Exercise instructions:
Records follow. Copy every line with "make".

Extracted information:

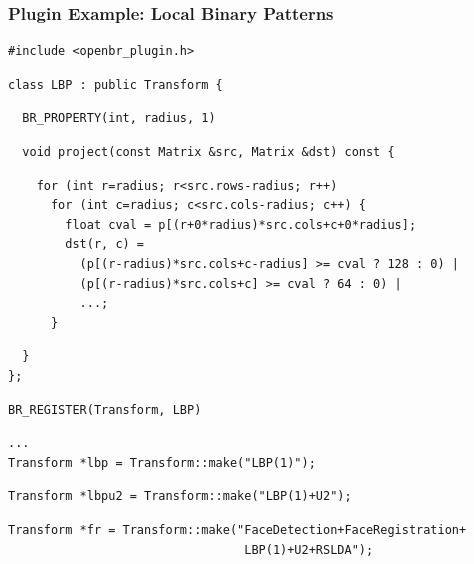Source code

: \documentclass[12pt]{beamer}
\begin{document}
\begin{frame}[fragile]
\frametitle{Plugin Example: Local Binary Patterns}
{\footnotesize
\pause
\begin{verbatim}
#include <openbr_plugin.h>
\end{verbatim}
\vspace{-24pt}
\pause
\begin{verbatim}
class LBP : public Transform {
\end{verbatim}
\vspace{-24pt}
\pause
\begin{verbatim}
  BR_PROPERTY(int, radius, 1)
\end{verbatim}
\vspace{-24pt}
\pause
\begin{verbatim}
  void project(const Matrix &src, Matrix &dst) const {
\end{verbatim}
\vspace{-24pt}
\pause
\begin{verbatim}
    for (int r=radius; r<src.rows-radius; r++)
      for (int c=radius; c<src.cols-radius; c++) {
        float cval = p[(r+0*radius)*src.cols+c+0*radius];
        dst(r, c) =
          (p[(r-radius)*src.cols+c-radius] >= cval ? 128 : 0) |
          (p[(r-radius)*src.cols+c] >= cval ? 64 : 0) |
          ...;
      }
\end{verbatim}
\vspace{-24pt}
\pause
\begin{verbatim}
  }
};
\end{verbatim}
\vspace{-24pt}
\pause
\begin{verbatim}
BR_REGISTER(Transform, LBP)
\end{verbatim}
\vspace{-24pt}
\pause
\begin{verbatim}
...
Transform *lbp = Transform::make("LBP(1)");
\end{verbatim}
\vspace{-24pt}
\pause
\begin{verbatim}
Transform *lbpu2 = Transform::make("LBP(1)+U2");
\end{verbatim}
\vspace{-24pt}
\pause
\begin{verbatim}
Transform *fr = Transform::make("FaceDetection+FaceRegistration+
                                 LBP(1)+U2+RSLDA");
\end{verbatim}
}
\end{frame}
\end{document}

Answer for the task:
Transform *lbp = Transform::make("LBP(1)");
Transform *lbpu2 = Transform::make("LBP(1)+U2");
Transform *fr = Transform::make("FaceDetection+FaceRegistration+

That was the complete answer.